Task directions -> Return each line in the records below that includes "migrationsServiceFactory".

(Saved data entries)
┏━━

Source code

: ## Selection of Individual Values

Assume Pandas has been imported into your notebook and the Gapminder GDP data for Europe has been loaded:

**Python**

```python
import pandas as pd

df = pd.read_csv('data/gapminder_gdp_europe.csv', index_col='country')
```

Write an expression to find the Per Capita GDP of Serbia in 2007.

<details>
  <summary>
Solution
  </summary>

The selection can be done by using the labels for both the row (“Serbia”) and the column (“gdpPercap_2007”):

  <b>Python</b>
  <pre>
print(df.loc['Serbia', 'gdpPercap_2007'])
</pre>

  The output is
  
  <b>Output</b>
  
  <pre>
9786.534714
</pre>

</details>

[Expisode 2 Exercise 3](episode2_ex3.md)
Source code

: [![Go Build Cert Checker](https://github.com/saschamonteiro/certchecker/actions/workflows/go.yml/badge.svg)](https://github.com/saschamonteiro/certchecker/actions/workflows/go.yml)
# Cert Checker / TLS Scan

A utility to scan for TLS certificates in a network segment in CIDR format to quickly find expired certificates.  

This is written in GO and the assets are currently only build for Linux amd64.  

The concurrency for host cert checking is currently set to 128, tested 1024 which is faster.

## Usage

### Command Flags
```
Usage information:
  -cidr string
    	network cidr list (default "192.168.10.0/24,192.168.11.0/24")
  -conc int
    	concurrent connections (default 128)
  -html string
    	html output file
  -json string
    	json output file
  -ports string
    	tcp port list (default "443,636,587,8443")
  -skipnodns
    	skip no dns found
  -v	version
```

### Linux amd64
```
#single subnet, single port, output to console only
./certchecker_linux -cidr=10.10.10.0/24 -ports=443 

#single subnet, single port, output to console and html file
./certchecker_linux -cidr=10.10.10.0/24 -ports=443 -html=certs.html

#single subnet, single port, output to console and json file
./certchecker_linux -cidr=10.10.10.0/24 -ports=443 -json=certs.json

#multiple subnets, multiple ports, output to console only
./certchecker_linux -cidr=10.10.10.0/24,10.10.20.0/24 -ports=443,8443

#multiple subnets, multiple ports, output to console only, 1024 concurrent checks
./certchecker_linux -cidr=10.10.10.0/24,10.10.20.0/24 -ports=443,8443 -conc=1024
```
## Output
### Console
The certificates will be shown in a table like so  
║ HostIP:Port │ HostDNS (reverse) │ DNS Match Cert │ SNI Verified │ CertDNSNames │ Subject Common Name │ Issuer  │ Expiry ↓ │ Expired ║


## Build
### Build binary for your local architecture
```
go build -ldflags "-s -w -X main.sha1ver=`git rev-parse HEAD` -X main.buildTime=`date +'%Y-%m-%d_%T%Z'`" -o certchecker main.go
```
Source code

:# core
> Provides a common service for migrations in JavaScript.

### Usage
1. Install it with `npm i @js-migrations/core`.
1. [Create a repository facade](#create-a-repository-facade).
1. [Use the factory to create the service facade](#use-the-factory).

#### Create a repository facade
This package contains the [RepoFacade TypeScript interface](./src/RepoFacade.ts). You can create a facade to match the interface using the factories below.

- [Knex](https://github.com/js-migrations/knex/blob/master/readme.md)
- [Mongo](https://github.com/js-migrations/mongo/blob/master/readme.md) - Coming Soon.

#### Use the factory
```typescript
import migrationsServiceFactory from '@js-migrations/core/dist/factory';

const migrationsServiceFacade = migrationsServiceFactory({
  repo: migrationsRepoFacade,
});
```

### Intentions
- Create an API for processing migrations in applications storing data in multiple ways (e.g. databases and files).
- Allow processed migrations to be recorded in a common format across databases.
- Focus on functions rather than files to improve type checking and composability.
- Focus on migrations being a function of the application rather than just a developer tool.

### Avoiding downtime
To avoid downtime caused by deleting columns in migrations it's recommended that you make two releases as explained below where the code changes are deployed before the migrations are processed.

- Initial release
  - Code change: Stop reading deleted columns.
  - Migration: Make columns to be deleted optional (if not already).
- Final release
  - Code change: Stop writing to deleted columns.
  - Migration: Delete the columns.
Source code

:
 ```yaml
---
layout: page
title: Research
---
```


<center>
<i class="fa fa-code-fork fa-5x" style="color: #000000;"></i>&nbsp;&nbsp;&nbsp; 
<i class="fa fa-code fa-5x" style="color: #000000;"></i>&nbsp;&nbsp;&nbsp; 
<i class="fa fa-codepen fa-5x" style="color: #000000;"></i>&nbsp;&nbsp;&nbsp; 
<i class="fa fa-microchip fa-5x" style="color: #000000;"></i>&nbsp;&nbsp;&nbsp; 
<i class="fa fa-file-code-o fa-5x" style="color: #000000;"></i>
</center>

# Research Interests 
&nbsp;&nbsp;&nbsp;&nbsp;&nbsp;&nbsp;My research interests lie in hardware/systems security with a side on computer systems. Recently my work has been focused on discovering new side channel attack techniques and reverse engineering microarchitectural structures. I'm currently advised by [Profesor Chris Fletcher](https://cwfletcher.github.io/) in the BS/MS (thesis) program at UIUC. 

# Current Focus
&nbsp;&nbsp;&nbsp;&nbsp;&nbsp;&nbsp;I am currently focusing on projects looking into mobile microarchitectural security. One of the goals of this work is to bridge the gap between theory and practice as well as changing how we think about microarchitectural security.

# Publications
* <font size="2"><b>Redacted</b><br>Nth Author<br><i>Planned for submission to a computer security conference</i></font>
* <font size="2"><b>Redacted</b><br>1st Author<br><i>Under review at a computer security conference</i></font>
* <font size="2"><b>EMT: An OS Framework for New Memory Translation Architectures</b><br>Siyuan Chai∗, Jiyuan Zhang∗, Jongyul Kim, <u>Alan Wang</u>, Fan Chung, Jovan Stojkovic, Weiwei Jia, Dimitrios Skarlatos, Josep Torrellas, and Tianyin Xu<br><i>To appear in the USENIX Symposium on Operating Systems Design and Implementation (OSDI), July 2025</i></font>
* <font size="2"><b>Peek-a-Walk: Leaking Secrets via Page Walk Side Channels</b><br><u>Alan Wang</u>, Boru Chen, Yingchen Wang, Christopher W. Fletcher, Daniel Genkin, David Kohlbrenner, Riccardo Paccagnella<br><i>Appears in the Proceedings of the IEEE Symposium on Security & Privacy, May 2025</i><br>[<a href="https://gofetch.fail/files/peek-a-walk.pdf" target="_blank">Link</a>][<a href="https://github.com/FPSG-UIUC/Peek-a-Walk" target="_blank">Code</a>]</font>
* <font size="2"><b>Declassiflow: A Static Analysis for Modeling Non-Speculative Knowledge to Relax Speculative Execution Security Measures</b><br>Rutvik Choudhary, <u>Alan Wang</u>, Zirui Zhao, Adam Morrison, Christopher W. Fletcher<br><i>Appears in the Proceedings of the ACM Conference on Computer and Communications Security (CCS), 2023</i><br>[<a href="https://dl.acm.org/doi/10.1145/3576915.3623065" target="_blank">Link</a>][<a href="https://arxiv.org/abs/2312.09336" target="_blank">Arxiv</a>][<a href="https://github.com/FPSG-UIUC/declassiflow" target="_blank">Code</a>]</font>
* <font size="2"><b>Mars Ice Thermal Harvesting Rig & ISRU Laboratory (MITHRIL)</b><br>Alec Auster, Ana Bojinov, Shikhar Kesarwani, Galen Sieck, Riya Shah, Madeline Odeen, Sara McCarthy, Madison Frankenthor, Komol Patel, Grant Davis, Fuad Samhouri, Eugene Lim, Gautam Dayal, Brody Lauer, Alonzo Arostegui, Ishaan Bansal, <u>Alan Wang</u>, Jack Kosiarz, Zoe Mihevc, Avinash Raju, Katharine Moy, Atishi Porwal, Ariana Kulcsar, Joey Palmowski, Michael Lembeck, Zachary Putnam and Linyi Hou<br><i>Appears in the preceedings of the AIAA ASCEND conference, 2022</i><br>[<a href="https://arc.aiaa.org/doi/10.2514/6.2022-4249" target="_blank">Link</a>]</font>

┗━━

Task output ->
import migrationsServiceFactory from '@js-migrations/core/dist/factory';
const migrationsServiceFacade = migrationsServiceFactory({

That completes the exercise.